- **WHAT TO DO**: Within the listing below, tally the lines where the word "template" appears, and answer with nothing but the tally.

- **RECORDS FOR PROCESSING**:
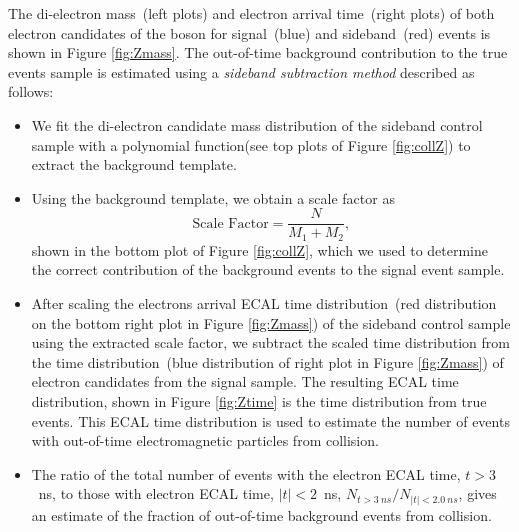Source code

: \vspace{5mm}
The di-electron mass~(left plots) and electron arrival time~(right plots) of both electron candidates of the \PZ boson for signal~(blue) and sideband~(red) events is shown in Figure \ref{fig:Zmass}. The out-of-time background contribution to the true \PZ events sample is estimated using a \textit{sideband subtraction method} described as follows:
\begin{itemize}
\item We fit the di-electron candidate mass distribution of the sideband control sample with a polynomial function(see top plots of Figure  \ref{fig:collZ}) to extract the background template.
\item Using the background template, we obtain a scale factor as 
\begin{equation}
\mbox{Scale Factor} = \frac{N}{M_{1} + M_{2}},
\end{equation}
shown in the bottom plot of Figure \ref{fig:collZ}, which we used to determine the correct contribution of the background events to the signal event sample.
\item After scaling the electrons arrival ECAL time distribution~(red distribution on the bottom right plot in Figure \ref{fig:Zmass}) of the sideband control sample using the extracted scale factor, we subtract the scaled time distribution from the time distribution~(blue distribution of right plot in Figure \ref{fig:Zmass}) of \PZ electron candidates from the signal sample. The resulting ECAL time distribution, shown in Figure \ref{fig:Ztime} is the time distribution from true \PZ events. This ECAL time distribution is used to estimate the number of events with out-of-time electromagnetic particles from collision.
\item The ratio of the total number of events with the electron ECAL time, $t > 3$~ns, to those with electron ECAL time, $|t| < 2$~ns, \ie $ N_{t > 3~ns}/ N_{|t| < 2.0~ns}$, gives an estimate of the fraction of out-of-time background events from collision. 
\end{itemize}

...

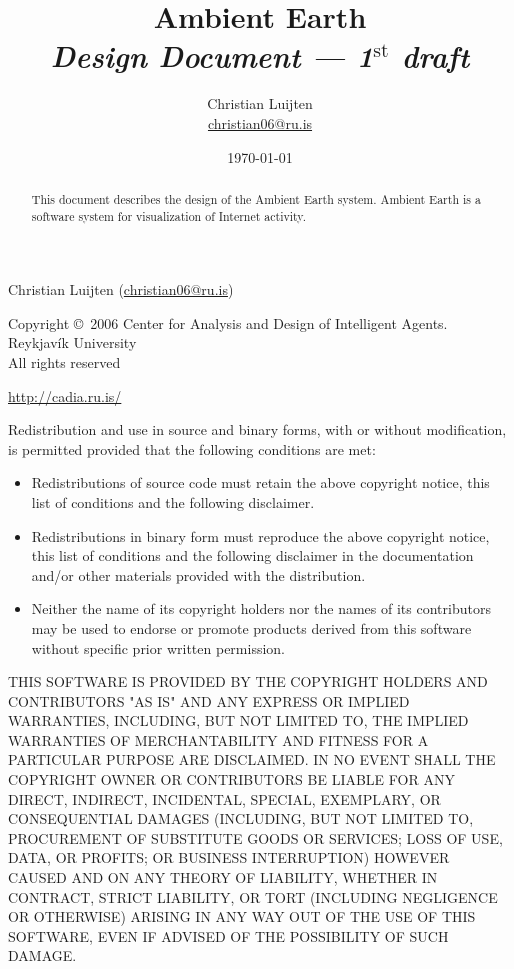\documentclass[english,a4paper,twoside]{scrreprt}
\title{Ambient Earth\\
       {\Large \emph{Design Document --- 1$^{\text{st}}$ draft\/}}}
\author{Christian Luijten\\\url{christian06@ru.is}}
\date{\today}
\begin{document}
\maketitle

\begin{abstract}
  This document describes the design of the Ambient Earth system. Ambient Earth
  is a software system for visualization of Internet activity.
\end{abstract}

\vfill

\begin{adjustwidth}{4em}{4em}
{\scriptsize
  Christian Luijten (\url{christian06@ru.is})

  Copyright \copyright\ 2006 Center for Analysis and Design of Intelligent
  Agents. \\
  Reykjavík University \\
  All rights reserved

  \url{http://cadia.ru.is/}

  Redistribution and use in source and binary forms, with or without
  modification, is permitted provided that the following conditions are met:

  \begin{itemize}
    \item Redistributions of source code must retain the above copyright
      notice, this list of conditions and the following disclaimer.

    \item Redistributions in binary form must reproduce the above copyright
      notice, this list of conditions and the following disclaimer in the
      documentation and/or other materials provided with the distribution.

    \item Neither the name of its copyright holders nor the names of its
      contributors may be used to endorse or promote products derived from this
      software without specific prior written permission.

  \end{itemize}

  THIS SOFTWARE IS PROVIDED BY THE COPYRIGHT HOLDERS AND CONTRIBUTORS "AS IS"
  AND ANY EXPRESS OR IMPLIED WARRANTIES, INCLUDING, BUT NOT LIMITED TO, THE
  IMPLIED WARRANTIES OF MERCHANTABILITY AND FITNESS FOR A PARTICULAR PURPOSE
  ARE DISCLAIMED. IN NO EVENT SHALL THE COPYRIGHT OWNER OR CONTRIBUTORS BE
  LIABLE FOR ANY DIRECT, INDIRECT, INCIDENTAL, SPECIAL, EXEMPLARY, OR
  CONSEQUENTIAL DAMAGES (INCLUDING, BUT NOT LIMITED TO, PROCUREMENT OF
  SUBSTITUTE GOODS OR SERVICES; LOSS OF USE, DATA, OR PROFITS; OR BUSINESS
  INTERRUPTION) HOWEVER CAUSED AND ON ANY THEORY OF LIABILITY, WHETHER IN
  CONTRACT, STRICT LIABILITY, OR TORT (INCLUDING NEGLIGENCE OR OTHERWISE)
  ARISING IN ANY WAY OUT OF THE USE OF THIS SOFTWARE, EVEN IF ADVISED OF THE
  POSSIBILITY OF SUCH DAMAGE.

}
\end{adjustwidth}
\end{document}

- **SOLUTION**: 2